After the conquest of Hungary (10th century)

Around 896, probably under the leadership of Árpád, the Hungarians (Magyars) crossed the Carpathians and entered the Carpathian Basin (the plains of Hungary, approximately).

In 899, these Magyars defeated Berengar's army in the Battle of Brenta River and invaded the northern regions of Italy. They pillaged the countryside around Treviso, Vicenza, Verona, Brescia, Bergamo and Milan. They also defeated Braslav, Duke of Lower Pannonia. In 901, they attacked Italy again. In 902, they led a campaign against northern Moravia and defeated the Moravians whose country was annihilated. Almost every year after 900 they conducted raids against the Catholic west and Byzantine east. In 905, the Magyars and King Berengar formed an amicitia, and fifteen years passed without Hungarian troops entering Italy.

The Magyars defeated no fewer than three large Frankish imperial armies between 907 and 910, as follows. In 907 they defeated the invading Bavarians near Brezalauspurc, destroying their army, successfully defending Hungary and laying Great Moravia, Germany, France and Italy open to Magyar raids. On 3 August 908 the Hungarians won the Battle of Eisenach, Thuringia. Egino, Duke of Thuringia was killed, along with Burchard, Duke of Thuringia and Rudolf I, Bishop of Würzburg. The Magyars defeated Louis the Child's united Frankish Imperial Army at the first Battle of Lechfeld in 910.

Smaller units penetrated as far as Bremen in 915. In 919, after the death of Conrad I of Germany, the Magyars raided Saxony, Lotharingia and West Francia. In 921, they defeated King Berengar's enemies at Verona and reached Apulia in 922. Between 917 and 925, the Magyars raided through Basel, Alsace, Burgundy, Provence and the Pyrenees.

Around 925, according to the Chronicle of the Priest of Dioclea from the late 12th century, Tomislav of Croatia defeated the Magyars in battle, however others question the reliability of this account, because there is no proof for this interpretation in other records.

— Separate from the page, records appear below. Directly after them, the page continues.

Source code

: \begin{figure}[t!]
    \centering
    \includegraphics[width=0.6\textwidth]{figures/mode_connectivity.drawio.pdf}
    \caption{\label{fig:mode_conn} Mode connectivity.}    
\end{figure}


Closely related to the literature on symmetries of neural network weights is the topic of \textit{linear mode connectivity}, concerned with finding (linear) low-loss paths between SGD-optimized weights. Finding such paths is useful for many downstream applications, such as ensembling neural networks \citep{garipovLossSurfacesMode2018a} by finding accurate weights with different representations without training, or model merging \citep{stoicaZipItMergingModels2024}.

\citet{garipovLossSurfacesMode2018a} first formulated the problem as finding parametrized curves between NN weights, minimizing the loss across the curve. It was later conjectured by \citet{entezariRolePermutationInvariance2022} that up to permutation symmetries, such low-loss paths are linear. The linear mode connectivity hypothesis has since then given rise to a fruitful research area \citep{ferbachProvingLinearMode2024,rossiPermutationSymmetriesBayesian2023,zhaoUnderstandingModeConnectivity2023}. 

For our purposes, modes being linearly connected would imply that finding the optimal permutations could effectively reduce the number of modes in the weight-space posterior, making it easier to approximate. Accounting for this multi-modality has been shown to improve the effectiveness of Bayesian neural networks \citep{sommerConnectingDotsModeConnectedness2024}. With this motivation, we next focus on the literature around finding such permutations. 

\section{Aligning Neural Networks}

In 926, they ravaged Swabia and Alsace, campaigned through present-day Luxembourg and reached as far as the Atlantic Ocean. In 927, Peter, brother of Pope John X, called on the Magyars to rule Italy. They marched into Rome and imposed large tribute payments on Tuscany and Tarento. In 933, a substantial Magyar army appeared in Saxony (the pact with the Saxons having expired) but was defeated by Henry I at Merseburg. Magyar attacks continued against Upper Burgundy (in 935) and against Saxony (in 936). In 937, they raided France as far west as Reims, Lotharingia, Swabia, Franconia, the Duchy of Burgundy and Italy as far as Otranto in the south. They attacked Bulgaria and the Byzantine Empire, reaching the walls of Constantinople. The Byzantines paid them a “tax” for 15 years. In 938, the Magyars repeatedly attacked Saxony. In 940, they ravaged the region of Rome. In 942, Hungarian raids on Spain, particularly in Catalonia, took place, according to Ibn Hayyan's work. In 947, Bulcsú, a chieftain of Taksony, led a raid into Italy as far as Apulia, and King Berengar II of Italy had to buy peace by paying a large amount of money to him and his followers.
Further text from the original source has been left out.